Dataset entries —

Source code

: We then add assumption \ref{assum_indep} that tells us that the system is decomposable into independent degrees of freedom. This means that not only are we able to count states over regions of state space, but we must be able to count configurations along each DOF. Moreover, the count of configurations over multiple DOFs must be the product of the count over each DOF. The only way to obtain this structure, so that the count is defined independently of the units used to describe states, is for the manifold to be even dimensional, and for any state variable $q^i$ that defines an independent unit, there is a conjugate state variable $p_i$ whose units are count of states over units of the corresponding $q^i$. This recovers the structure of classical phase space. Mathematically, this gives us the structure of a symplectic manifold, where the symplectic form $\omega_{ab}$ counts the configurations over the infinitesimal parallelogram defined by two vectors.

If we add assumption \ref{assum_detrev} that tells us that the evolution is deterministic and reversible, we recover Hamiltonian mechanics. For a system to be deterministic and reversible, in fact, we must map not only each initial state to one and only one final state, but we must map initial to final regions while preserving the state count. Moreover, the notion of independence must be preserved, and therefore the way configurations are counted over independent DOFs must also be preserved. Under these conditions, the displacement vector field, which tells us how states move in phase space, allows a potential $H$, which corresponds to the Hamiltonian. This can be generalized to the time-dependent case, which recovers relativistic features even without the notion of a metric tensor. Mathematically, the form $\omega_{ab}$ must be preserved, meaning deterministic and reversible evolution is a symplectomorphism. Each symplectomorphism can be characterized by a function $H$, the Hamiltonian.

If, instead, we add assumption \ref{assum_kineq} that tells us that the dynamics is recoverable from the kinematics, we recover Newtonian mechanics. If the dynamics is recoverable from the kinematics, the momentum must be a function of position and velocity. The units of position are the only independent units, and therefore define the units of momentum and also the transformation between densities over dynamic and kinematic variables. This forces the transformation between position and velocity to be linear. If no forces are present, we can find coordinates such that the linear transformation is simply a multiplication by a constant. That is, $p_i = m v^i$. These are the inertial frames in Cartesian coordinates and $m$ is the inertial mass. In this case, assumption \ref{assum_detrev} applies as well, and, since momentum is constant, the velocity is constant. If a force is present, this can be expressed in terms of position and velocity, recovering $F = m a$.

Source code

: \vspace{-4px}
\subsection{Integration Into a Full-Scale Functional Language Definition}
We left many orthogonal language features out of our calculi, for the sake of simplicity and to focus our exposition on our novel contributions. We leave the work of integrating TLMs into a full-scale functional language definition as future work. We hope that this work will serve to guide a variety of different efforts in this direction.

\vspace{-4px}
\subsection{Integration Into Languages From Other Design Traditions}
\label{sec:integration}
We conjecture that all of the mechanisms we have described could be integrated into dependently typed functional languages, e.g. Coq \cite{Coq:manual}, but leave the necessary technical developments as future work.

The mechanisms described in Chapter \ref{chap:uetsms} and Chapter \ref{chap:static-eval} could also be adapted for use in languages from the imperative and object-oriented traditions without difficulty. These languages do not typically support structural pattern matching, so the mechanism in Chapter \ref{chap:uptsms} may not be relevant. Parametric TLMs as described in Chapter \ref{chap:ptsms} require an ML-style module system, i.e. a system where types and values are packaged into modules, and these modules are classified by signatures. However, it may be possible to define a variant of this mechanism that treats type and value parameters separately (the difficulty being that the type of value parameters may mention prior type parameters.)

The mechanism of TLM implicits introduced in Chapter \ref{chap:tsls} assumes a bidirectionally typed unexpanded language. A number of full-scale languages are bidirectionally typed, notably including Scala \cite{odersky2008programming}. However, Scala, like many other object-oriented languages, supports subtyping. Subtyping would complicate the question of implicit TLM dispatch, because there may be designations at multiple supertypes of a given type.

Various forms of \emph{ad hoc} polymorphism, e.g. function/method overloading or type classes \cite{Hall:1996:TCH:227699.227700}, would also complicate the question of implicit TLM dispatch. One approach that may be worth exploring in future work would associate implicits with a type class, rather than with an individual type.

Your goal —
Which lines above hold the string "dispatch"? Show each of them.

Response to this task —
The mechanism of TLM implicits introduced in Chapter \ref{chap:tsls} assumes a bidirectionally typed unexpanded language. A number of full-scale languages are bidirectionally typed, notably including Scala \cite{odersky2008programming}. However, Scala, like many other object-oriented languages, supports subtyping. Subtyping would complicate the question of implicit TLM dispatch, because there may be designations at multiple supertypes of a given type.
Various forms of \emph{ad hoc} polymorphism, e.g. function/method overloading or type classes \cite{Hall:1996:TCH:227699.227700}, would also complicate the question of implicit TLM dispatch. One approach that may be worth exploring in future work would associate implicits with a type class, rather than with an individual type.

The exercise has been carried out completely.